Exercise → Wherever the listing has a line with the string "while", copy that line out.

Given records →
····················

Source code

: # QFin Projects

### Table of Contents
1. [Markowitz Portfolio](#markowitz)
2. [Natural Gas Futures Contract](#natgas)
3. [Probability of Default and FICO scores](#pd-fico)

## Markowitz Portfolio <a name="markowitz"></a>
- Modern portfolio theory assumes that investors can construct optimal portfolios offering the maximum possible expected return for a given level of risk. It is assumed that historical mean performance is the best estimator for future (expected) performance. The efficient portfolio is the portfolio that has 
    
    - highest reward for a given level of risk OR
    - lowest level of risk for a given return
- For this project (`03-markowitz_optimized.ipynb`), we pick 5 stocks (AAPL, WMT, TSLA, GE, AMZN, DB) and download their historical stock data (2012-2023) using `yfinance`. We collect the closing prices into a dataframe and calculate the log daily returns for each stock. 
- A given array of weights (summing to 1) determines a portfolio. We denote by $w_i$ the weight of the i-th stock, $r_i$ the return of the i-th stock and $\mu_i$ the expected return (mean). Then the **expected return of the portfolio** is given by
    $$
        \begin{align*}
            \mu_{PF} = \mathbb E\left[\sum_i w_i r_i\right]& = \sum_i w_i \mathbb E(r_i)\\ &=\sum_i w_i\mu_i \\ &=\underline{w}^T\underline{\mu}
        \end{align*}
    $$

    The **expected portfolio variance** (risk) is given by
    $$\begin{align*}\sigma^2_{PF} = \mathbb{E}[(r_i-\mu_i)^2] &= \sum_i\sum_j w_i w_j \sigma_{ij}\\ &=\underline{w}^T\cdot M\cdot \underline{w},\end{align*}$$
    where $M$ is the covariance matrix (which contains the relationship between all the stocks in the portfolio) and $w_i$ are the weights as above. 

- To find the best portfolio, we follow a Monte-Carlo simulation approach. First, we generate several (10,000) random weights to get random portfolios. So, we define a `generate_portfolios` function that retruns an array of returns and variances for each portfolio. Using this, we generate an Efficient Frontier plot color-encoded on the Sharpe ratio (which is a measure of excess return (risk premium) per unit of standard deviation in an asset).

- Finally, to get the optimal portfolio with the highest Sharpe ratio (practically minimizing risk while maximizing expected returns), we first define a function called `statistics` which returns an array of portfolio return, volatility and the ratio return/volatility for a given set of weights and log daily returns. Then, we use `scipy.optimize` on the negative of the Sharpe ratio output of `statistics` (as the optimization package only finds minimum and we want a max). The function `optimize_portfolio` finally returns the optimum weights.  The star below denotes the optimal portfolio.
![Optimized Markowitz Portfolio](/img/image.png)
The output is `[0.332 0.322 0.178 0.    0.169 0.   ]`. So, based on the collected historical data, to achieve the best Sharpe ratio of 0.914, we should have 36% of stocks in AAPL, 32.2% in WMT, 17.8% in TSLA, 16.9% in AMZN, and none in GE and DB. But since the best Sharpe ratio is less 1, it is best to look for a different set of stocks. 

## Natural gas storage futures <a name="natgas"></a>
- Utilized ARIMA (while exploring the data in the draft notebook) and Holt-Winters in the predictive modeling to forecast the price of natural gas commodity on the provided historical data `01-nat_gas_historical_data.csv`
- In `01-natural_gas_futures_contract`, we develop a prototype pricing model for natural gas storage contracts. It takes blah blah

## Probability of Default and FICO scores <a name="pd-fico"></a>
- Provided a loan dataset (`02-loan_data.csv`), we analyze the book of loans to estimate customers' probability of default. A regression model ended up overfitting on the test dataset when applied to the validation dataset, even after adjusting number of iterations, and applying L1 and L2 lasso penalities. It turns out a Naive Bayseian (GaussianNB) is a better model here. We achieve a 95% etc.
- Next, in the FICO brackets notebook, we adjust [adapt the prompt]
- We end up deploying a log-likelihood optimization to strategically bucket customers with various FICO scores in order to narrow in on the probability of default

····················

Output for this exercise →
- Finally, to get the optimal portfolio with the highest Sharpe ratio (practically minimizing risk while maximizing expected returns), we first define a function called `statistics` which returns an array of portfolio return, volatility and the ratio return/volatility for a given set of weights and log daily returns. Then, we use `scipy.optimize` on the negative of the Sharpe ratio output of `statistics` (as the optimization package only finds minimum and we want a max). The function `optimize_portfolio` finally returns the optimum weights.  The star below denotes the optimal portfolio.
- Utilized ARIMA (while exploring the data in the draft notebook) and Holt-Winters in the predictive modeling to forecast the price of natural gas commodity on the provided historical data `01-nat_gas_historical_data.csv`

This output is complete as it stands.